Dunia terbagi menjadi empat bagian besar yang terdinding rapi. Berdiri satu-satunya pemerintahan yang absolut di tengah-tengah, yang mengatur semua lapisan kehidupan. Mungkin sistem ini telah mengakar ratusan, atau ribuan, tahun yang lalu—tidak ada yang benar-benar tahu di dunia ini selain para ilmuwan Pusat yang bekerja tepat di bawah Pemerintah Dunia. Tidak ada yang lebih tahu daripada Pemerintah Dunia di Pusat, tidak ada yang paling benar di dunia ini selain Pemerintah Dunia.

"Aku juga beranggapan begitu," pria berpakaian lusuh membalas di antara sela nafasnya yang terengah. Mengangkut puluhan boks ini terasa sedikit ringan kalau sambil mengobrol. "Tapi, kadang aku heran."

"Yeah?" temannya membalas setelah lama tidak membalas. Boks yang baru saja dia pindahkan punya bau kayu yang berbeda, lebih elegan, dengan tulisan di atas kertas yang dilindungi sihir. "Aku masa bodoh dengan pemerintah. Selama aku bisa menebus dosaku di sini, aku ikut saja."

Pria itu berhenti mengangkut boks. Kewalahan. Matahari masih bersinar terik di pelabuhan Wain, kapal-kapal yang hendak menurunkan jangkar mendekat sangat perlahan. "Kau pernah ke Pusat?" tanyanya.

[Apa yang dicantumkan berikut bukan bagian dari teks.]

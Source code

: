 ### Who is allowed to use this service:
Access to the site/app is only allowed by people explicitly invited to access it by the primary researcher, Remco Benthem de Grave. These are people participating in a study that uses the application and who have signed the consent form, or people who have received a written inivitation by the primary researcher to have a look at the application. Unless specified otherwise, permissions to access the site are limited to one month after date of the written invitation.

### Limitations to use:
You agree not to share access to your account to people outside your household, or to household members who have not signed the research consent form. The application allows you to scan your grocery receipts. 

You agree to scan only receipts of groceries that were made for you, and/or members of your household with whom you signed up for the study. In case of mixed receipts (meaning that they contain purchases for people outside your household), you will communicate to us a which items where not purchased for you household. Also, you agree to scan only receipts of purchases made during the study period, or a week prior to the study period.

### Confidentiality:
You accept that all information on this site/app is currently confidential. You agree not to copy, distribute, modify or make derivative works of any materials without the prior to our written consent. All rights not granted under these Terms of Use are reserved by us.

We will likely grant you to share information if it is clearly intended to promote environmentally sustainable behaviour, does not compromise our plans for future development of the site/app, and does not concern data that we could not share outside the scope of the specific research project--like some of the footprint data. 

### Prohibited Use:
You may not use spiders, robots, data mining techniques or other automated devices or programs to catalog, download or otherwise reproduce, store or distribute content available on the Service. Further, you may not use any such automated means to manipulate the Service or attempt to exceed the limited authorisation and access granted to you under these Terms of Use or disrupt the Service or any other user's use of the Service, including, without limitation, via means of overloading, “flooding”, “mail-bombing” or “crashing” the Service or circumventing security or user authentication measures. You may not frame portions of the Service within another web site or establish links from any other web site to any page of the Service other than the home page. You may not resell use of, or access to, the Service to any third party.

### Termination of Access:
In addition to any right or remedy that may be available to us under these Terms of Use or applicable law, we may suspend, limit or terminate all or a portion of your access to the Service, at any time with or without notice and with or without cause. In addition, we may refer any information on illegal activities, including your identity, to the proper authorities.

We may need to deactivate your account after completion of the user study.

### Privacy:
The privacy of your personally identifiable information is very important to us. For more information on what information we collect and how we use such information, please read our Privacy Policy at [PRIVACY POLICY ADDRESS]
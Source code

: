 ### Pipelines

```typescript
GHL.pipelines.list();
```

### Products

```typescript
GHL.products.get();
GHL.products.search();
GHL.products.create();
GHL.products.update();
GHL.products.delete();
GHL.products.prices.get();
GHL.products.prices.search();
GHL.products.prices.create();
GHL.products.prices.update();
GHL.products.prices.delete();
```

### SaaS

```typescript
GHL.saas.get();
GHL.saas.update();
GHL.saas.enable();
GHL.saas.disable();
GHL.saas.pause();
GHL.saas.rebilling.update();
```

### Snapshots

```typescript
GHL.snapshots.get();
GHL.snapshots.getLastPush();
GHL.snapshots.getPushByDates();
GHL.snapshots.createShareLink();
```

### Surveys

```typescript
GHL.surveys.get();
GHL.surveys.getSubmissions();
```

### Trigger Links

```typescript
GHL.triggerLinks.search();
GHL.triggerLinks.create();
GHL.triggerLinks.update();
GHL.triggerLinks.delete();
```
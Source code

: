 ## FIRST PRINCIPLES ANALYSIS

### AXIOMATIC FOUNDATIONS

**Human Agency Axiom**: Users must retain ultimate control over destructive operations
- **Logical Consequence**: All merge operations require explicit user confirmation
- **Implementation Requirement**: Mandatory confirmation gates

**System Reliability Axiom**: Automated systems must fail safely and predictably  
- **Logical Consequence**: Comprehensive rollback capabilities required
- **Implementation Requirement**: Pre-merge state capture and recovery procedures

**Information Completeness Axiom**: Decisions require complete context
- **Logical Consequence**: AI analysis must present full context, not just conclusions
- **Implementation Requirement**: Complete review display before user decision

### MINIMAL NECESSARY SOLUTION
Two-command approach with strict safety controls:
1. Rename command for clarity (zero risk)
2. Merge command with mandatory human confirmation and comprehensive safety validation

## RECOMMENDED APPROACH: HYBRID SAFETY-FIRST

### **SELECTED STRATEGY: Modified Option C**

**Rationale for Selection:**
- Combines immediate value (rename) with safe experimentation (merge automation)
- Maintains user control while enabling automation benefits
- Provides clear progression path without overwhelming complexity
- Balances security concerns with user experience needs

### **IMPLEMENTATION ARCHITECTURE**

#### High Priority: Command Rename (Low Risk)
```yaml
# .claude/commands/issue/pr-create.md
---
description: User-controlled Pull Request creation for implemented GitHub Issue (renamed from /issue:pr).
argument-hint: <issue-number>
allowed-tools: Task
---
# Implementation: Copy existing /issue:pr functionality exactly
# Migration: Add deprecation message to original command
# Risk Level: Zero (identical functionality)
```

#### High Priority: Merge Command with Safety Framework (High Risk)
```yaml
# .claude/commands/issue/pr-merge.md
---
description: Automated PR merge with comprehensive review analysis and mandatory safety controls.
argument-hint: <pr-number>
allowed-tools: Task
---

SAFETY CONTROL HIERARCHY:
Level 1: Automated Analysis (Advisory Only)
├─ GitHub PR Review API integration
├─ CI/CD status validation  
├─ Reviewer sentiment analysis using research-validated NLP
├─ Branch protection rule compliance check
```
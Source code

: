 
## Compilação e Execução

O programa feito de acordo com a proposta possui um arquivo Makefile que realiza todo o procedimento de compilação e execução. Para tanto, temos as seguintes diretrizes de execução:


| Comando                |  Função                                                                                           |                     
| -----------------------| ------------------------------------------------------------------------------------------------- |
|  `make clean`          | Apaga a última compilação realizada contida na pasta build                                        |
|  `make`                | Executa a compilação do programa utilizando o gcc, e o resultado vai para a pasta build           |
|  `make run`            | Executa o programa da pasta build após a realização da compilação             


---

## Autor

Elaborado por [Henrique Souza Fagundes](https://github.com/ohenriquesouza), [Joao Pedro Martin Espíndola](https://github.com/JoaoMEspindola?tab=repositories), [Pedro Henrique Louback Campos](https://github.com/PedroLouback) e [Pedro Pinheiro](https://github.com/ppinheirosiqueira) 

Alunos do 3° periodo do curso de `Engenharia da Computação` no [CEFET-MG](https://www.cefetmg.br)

Polos. "Pernah melihat semuanya?"

"Mana bisa orang sepertiku, atau kau, atau semua orang yang ada di kapal itu, bisa menginjakkan kaki di Pusat?" pria di sekitar mereka menyumbang tawa. "Buat pulang ke kampung halaman saja aku bisa mati. Bagaimana kalau ke Pusat."

Wasteland adalah mula dari lingkup Free Area, daerah yang tidak termasuk dalam 'dunia empat arah mata angin yang dipimpin Pusat'. Wasteland adalah rangkaian pulau untuk orang-orang tercoreng yang menunggu ajal menjemput. Banyak yang putus asa, hendak menggantung diri di sel yang mereka tinggali bertahun-tahun lamanya, tapi kalau mengingat konsekuensi dari mati di Wasteland? Mereka akan sadar dan kembali bekerja.

"Aku tidak ingin kerja terus setiap hari di sini. Menunggu panggilan untuk didakwa selama sepuluh tahun itu—itu konyol," pria itu memuntahkan kata-kata seperti zat beracun yang melubangi lidahnya. "Aku berharap ada keajaiban."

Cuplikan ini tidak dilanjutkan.